Love Made a Difference
By Elaine Oborn (c) all right reserved
Once, not long ago, a young man, in a far away land, grew up in circumstances very different from what most of us have known. He lived in an austere environment, where the ethic code reflected the attitude "You do what you have to do." He learned that if he had to tell a lie to get something he wanted, or to avoid harsh punishment, that's what he did.
He learned to Look out for himself, because there was no one else to look out for him. He learned that if he really wanted something, the way he could get it was to steal it. He felt that those in authority over him, were there to be out-smarted, or outwitted. And, because they didn't care about him, if they said no to what he wanted, he would sneak and do it anyway.
There were things he could not learn in that environment. He had many people around him, all the time, but he had not one close relationship with any of them. He had no sibling with whom he could confide; he had no father to set a good example or to fill him with a sense of security; he had no mother to comfort him if he were hurt or to soothe his brow if he were sick. And so he did not learn how to have a relationship with anyone else, because his world was made up of many constituents of one.
He did not learn respect because he was not treated with respect. He did not learn compassion, because he was not treated with compassion. He did not learn to communicate his feelings, because no one took time to listen to him. The only emotion he easily expressed was anger. Then you could see the jugular vein in his neck throbbing.
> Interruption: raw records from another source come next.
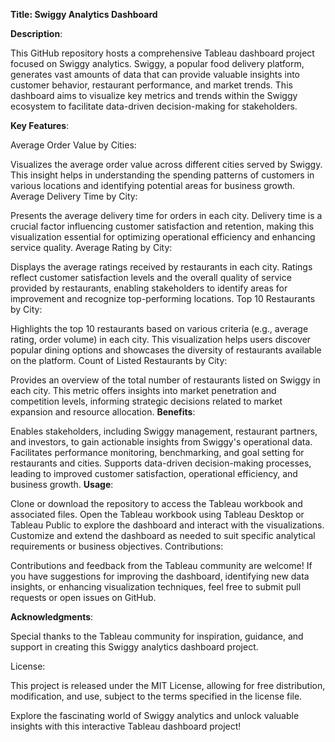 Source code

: **Title: Swiggy Analytics Dashboard**

**Description**:

This GitHub repository hosts a comprehensive Tableau dashboard project focused on Swiggy analytics. Swiggy, a popular food delivery platform, generates vast amounts of data that can provide valuable insights into customer behavior, restaurant performance, and market trends. This dashboard aims to visualize key metrics and trends within the Swiggy ecosystem to facilitate data-driven decision-making for stakeholders.

**Key Features**:

Average Order Value by Cities:

Visualizes the average order value across different cities served by Swiggy. This insight helps in understanding the spending patterns of customers in various locations and identifying potential areas for business growth.
Average Delivery Time by City:

Presents the average delivery time for orders in each city. Delivery time is a crucial factor influencing customer satisfaction and retention, making this visualization essential for optimizing operational efficiency and enhancing service quality.
Average Rating by City:

Displays the average ratings received by restaurants in each city. Ratings reflect customer satisfaction levels and the overall quality of service provided by restaurants, enabling stakeholders to identify areas for improvement and recognize top-performing locations.
Top 10 Restaurants by City:

Highlights the top 10 restaurants based on various criteria (e.g., average rating, order volume) in each city. This visualization helps users discover popular dining options and showcases the diversity of restaurants available on the platform.
Count of Listed Restaurants by City:

Provides an overview of the total number of restaurants listed on Swiggy in each city. This metric offers insights into market penetration and competition levels, informing strategic decisions related to market expansion and resource allocation.
**Benefits**:

Enables stakeholders, including Swiggy management, restaurant partners, and investors, to gain actionable insights from Swiggy's operational data.
Facilitates performance monitoring, benchmarking, and goal setting for restaurants and cities.
Supports data-driven decision-making processes, leading to improved customer satisfaction, operational efficiency, and business growth.
**Usage**:

Clone or download the repository to access the Tableau workbook and associated files.
Open the Tableau workbook using Tableau Desktop or Tableau Public to explore the dashboard and interact with the visualizations.
Customize and extend the dashboard as needed to suit specific analytical requirements or business objectives.
Contributions:

Contributions and feedback from the Tableau community are welcome! If you have suggestions for improving the dashboard, identifying new data insights, or enhancing visualization techniques, feel free to submit pull requests or open issues on GitHub.

**Acknowledgments**:

Special thanks to the Tableau community for inspiration, guidance, and support in creating this Swiggy analytics dashboard project.

License:

This project is released under the MIT License, allowing for free distribution, modification, and use, subject to the terms specified in the license file.

Explore the fascinating world of Swiggy analytics and unlock valuable insights with this interactive Tableau dashboard project!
He did not learn to make choices, because his life had very few choices. What he ate, what he wore, what he did, were mostly dictated for him.
His story does not end there in that cold and impersonal environment. To paraphrase a quote, "When the world shuts a door, God opens a window." And for this young man, the window of opportunity came when he met a man who recognized his worth and wished to take him from that environment and give him a chance for a better life.
The young man of whom I speak is Cezar our adopted son and the best part of his story began the day he left the orphanage in a foreign country and came to live with our family. Don't think that this is a fairy tale, with fluffy clouds and rainbows. It is not. there have been times for him and for us of frustration, disappointment, anger, and tears. To say it has been a challenge and struggle is an understatement. But the Cezar you see here today is not the same young man that walked into our home in January of 1994. He is a walking example of an individual who has experienced a change of heart.
How do you get through to someone who seemingly has no heart and no feelings? In Cezar's case, it was slow and steady process involving many people -- it took a ward family to accomplish it. It was Sunday School teacher who only said positive things about him, and made him feel that all his comments were worth while. It was patience and understanding shown to him when he dropped a borrowed and very precious serving dish brought from Puerto Rico; the owner very kindly said, "Oh I'll just glue it back together and it will mean even more to me because when I look at all the cracks and chips I'll remember Cezar."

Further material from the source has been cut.